Required work:
Filter out all lines without the word "label" from the data below, please, and copy the rest.

◇ ◇ ◇ ◇

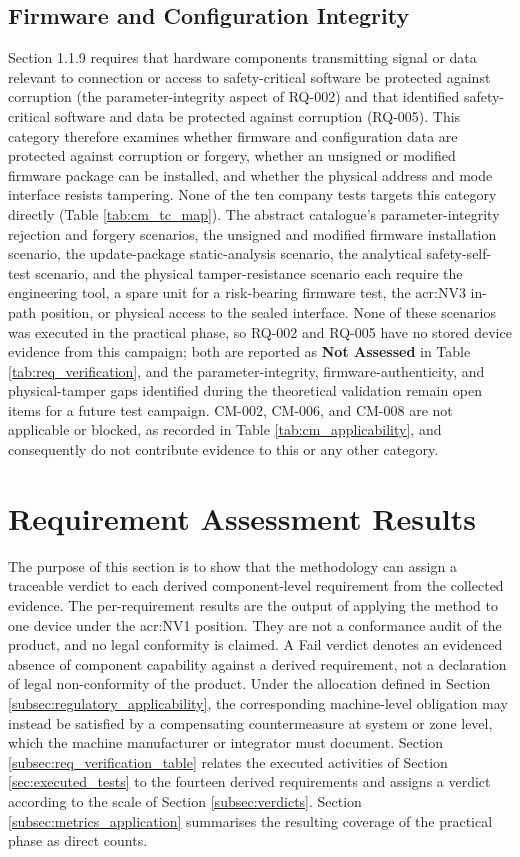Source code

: \subsection{Firmware and Configuration Integrity}
\label{subsec:cat_config_firmware}
Section 1.1.9 requires that hardware components transmitting signal or data relevant to connection or access to safety-critical software be protected against corruption (the parameter-integrity aspect of RQ-002) and that identified safety-critical software and data be protected against corruption (RQ-005). This category therefore examines whether firmware and configuration data are protected against corruption or forgery, whether an unsigned or modified firmware package can be installed, and whether the physical address and mode interface resists tampering. None of the ten company tests targets this category directly (Table \ref{tab:cm_tc_map}). The abstract catalogue's parameter-integrity rejection and forgery scenarios, the unsigned and modified firmware installation scenario, the update-package static-analysis scenario, the analytical safety-self-test scenario, and the physical tamper-resistance scenario each require the engineering tool, a spare unit for a risk-bearing firmware test, the \gls{acr:NV3} in-path position, or physical access to the sealed interface. None of these scenarios was executed in the practical phase, so RQ-002 and RQ-005 have no stored device evidence from this campaign; both are reported as \textbf{Not Assessed} in Table \ref{tab:req_verification}, and the parameter-integrity, firmware-authenticity, and physical-tamper gaps identified during the theoretical validation remain open items for a future test campaign. CM-002, CM-006, and CM-008 are not applicable or blocked, as recorded in Table \ref{tab:cm_applicability}, and consequently do not contribute evidence to this or any other category.


\section{Requirement Assessment Results}
\label{sec:requirement_verification}

The purpose of this section is to show that the methodology can assign a traceable verdict to each derived component-level requirement from the collected evidence. The per-requirement results are the output of applying the method to one device under the \gls{acr:NV1} position. They are not a conformance audit of the product, and no legal conformity is claimed. A Fail verdict denotes an evidenced absence of component capability against a derived requirement, not a declaration of legal non-conformity of the product. Under the allocation defined in Section \ref{subsec:regulatory_applicability}, the corresponding machine-level obligation may instead be satisfied by a compensating countermeasure at system or zone level, which the machine manufacturer or integrator must document. Section \ref{subsec:req_verification_table} relates the executed activities of Section \ref{sec:executed_tests} to the fourteen derived requirements and assigns a verdict according to the scale of Section \ref{subsec:verdicts}. Section \ref{subsec:metrics_application} summarises the resulting coverage of the practical phase as direct counts.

◇ ◇ ◇ ◇

Reply:
\label{subsec:cat_config_firmware}
\label{sec:requirement_verification}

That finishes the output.